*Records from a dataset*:
+ + + +

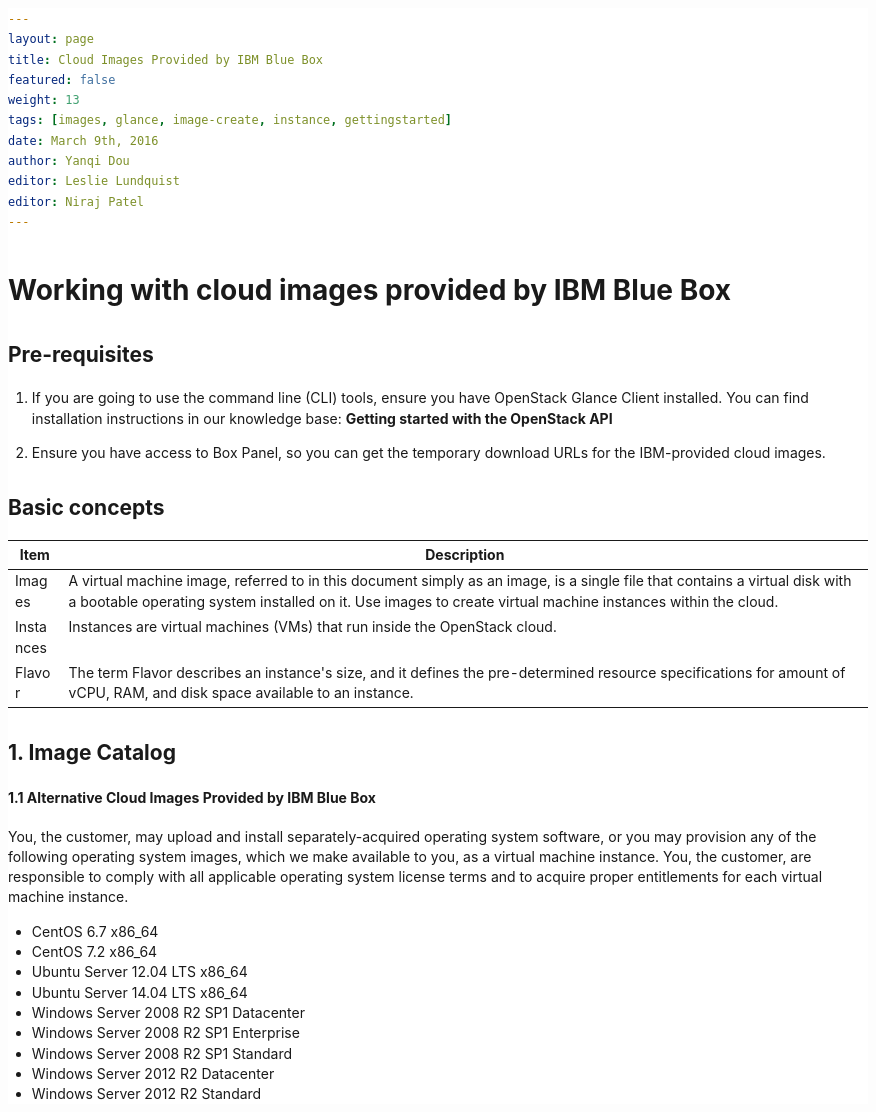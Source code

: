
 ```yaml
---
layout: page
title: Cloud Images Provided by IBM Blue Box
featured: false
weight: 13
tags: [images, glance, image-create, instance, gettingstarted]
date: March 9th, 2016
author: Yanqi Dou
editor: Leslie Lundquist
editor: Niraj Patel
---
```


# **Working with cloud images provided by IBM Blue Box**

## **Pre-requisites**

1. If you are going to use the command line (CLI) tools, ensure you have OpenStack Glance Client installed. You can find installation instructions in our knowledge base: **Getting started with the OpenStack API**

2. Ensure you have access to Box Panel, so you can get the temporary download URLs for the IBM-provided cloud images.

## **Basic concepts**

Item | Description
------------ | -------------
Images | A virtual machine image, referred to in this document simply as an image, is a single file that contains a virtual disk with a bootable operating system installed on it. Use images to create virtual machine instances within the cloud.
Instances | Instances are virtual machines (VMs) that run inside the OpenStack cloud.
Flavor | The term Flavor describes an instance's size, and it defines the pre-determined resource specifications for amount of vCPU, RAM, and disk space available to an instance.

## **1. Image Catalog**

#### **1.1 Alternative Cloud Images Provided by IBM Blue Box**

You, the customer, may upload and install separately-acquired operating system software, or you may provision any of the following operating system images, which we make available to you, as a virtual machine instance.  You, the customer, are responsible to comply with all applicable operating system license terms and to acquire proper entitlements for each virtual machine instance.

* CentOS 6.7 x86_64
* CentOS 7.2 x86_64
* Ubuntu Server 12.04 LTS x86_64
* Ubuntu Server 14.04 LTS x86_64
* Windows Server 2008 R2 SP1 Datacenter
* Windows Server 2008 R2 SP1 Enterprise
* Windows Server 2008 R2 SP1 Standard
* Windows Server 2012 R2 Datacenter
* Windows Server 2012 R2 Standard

+ + + +

*PROBLEM DETAILS*:
Find "12.04 LTS x86_64" in the records above. Repeat its line and every later line exactly, through the last one.

*FINISHED TASK*:
* Ubuntu Server 12.04 LTS x86_64
* Ubuntu Server 14.04 LTS x86_64
* Windows Server 2008 R2 SP1 Datacenter
* Windows Server 2008 R2 SP1 Enterprise
* Windows Server 2008 R2 SP1 Standard
* Windows Server 2012 R2 Datacenter
* Windows Server 2012 R2 Standard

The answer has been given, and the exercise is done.